The stock market can crash (as it did in 1987) without having much effect on the real economy. Bank failures are more serious, but they do not have to entail wider economic disaster either. The business cycle was overdue for a recession anyway, and there is certainly going to be one now, but despite all the apocalyptic talk it hasn't arrived yet.

Even the countries where the housing bubble was biggest and the mortgage lending most reckless, the United States and Great Britain, are not yet technically in a recession. When it does arrive, it will probably be worse than the mild recession of the early 2000s, but maybe not as bad as the recessions of the early 1980s and the early 1990s.

It will almost certainly not be as bad as the economic stagnation and runaway inflation of the 1970s, and it may be less bad in the big developing economies than in the developed ones.

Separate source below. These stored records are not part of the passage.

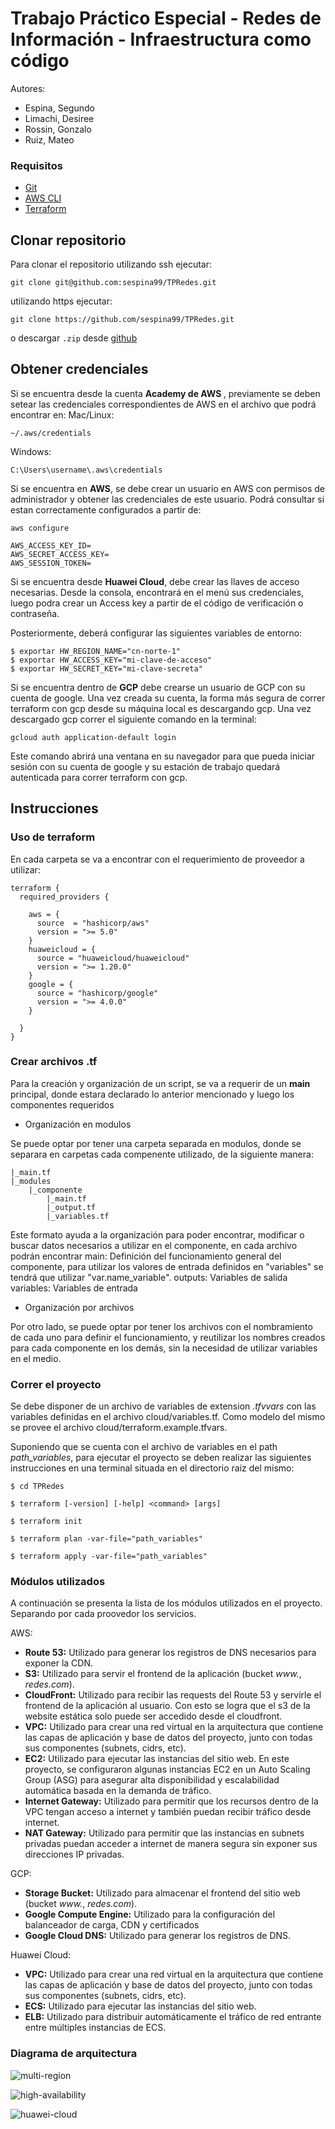 # Trabajo Práctico Especial - Redes de Información - Infraestructura como código

Autores:

- Espina, Segundo
- Limachi, Desiree
- Rossin, Gonzalo
- Ruiz, Mateo

### Requisitos

- [Git](https://git-scm.com/book/en/v2/Getting-Started-Installing-Git)
- [AWS CLI](https://docs.aws.amazon.com/cli/latest/userguide/getting-started-install.html)
- [Terraform](https://www.terraform.io/downloads.html)

## Clonar repositorio

Para clonar el repositorio
utilizando ssh ejecutar:

```
git clone git@github.com:sespina99/TPRedes.git
```

utilizando https ejecutar:

```
git clone https://github.com/sespina99/TPRedes.git
```

o descargar `.zip` desde [github](https://github.com/sespina99/TPRedes)


## Obtener credenciales

Si se encuentra desde la cuenta <b>Academy de AWS </b>, previamente se deben setear las credenciales correspondientes de AWS en el archivo que podrá encontrar en:
Mac/Linux:
```
~/.aws/credentials
```
Windows:
```
C:\Users\username\.aws\credentials
```

Si se encuentra en <b>AWS</b>, se debe crear un usuario en AWS con permisos de administrador y obtener las credenciales de este usuario. Podrá consultar si estan correctamente configurados a partir de:
```
aws configure
```
```
AWS_ACCESS_KEY_ID=
AWS_SECRET_ACCESS_KEY=
AWS_SESSION_TOKEN= 
```

Si se encuentra desde <b>Huawei Cloud</b>, debe crear las llaves  de acceso necesarias. Desde la consola, encontrará en el menú sus credenciales, luego podra crear un Access key a partir de el código de verificación o contraseña.

Posteriormente, deberá configurar las siguientes variables de entorno: 
```
$ exportar HW_REGION_NAME="cn-norte-1"
$ exportar HW_ACCESS_KEY="mi-clave-de-acceso"
$ exportar HW_SECRET_KEY="mi-clave-secreta"
```

Si se encuentra dentro de <b>GCP</b> debe crearse un usuario de GCP con su cuenta de google. Una vez creada su cuenta, la forma más segura de correr terraform con gcp desde su máquina local es descargando gcp.
Una vez descargado gcp correr el siguiente comando en la terminal:

```
gcloud auth application-default login
```
Este comando abrirá una ventana en su navegador para que pueda iniciar sesión con su cuenta de google y su estación de trabajo quedará autenticada para correr terraform con gcp.

## Instrucciones

### Uso de terraform

En cada carpeta se va a encontrar con el requerimiento de proveedor a utilizar:

```
terraform {
  required_providers {

    aws = {
      source  = "hashicorp/aws"
      version = ">= 5.0"
    }
    huaweicloud = {
      source = "huaweicloud/huaweicloud"
      version = ">= 1.20.0"
    }
    google = {
      source = "hashicorp/google"
      version = ">= 4.0.0"
    }

  }
}
```

### Crear archivos .tf

Para la creación y organización de un script, se va a requerir de un <b>main</b> principal, donde estara declarado lo anterior mencionado y luego los componentes requeridos

- Organización en modulos

Se puede optar por tener una carpeta separada en modulos, donde se separara en carpetas cada compenente utilizado, de la siguiente manera:

    |_main.tf
    |_modules
        |_componente
            |_main.tf
            |_output.tf
            |_variables.tf

Este formato ayuda a la organización para poder encontrar, modificar o buscar datos necesarios a utilizar en el componente, en cada archivo podrán encontrar
main: Definición del funcionamiento general del componente, para utilizar los valores de entrada definidos en "variables" se tendrá que utilizar "var.name_variable".
outputs: Variables de salida
variables: Variables de entrada

- Organización por archivos

Por otro lado, se puede optar por tener los archivos con el nombramiento de cada uno para definir el funcionamiento, y reutilizar los nombres creados para cada componente en los demás, sin la necesidad de utilizar variables en el medio.


### Correr el proyecto

Se debe disponer de un archivo de variables de extension <i>.tfvvars</i> con las variables definidas en el archivo cloud/variables.tf. Como modelo del mismo se provee el archivo cloud/terraform.example.tfvars.

Suponiendo que se cuenta con el archivo de variables en el path <i>path_variables</i>, para ejecutar el proyecto se deben realizar las siguientes instrucciones en una terminal situada en el directorio raiz del mismo:

```
$ cd TPRedes

$ terraform [-version] [-help] <command> [args]

$ terraform init

$ terraform plan -var-file="path_variables"

$ terraform apply -var-file="path_variables"
```


### Módulos utilizados

A continuación se presenta la lista de los módulos utilizados en el proyecto. Separando por cada proovedor los servicios.

AWS:

- <b>Route 53:</b> Utilizado para generar los registros de DNS necesarios para exponer la CDN.
- <b>S3:</b> Utilizado para servir el frontend de la aplicación (bucket <i>www.</i>, <i>redes.com</i>).
- <b>CloudFront:</b> Utilizado para recibir las requests del Route 53 y servirle el frontend de la aplicación al usuario. Con esto se logra que el s3 de la website estática solo puede ser accedido desde el cloudfront.
- <b>VPC:</b> Utilizado para crear una red virtual en la arquitectura que contiene las capas de aplicación y base de datos del proyecto, junto con todas sus componentes (subnets, cidrs, etc).
- <b>EC2:</b> Utilizado para ejecutar las instancias del sitio web. En este proyecto, se configuraron algunas instancias EC2 en un Auto Scaling Group (ASG) para asegurar alta disponibilidad y escalabilidad automática basada en la demanda de tráfico.
- <b>Internet Gateway:</b> Utilizado para permitir que los recursos dentro de la VPC tengan acceso a internet y también puedan recibir tráfico desde internet. 
- <b>NAT Gateway:</b> Utilizado para permitir que las instancias en subnets privadas puedan acceder a internet de manera segura sin exponer sus direcciones IP privadas. 

GCP:

- <b>Storage Bucket:</b> Utilizado para almacenar el frontend del sitio web (bucket <i>www.</i>, <i>redes.com</i>). 
- <b>Google Compute Engine:</b> Utilizado para la configuración del balanceador de carga, CDN y certificados
- <b>Google Cloud DNS:</b> Utilizado para generar los registros de DNS.

Huawei Cloud:
- <b>VPC:</b> Utilizado para crear una red virtual en la arquitectura que contiene las capas de aplicación y base de datos del proyecto, junto con todas sus componentes (subnets, cidrs, etc).
- <b>ECS:</b> Utilizado para ejecutar las instancias del sitio web. 
- <b>ELB:</b> Utilizado para distribuir automáticamente el tráfico de red entrante entre múltiples instancias de ECS.

### Diagrama de arquitectura

![multi-region](./diagramas/MultiRegion.png)

![high-availability](./diagramas/HighAvailability.png)

![huawei-cloud](./diagramas/HuaweiCloud.jpg)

As for a rerun of the Dirty Thirties, that is not on the table even in the United States, where deregulation was most extreme and the creation of impenetrably complex financial "derivatives" of doubtful value was most enthusiastic. So you might as well take what entertainment you can from this spectacle of mass folly among the high and the mighty.

The Masters of the Universe have been revealed as naive speculators who believed that property values could only go up. The journalists who preached the blessings of unregulated free markets have been unveiled as blind ideologues at best, and at worst paid propagandists. The response of American politicians at all levels has been pathetic.

This mass folly will go largely unpunished, of course: these people are not going to lose their homes and end up poor. Most won't even lose their jobs. It takes another old Commie (a pre-Commie, actually) to sum it up. In 1852 Karl Marx wrote: "Hegel remarks somewhere that all great, world-historical facts and personages occur, as it were, twice. He has forgotten to add: the first time as tragedy, the second as farce."

Not the Great Depression, but the Reign of Folly.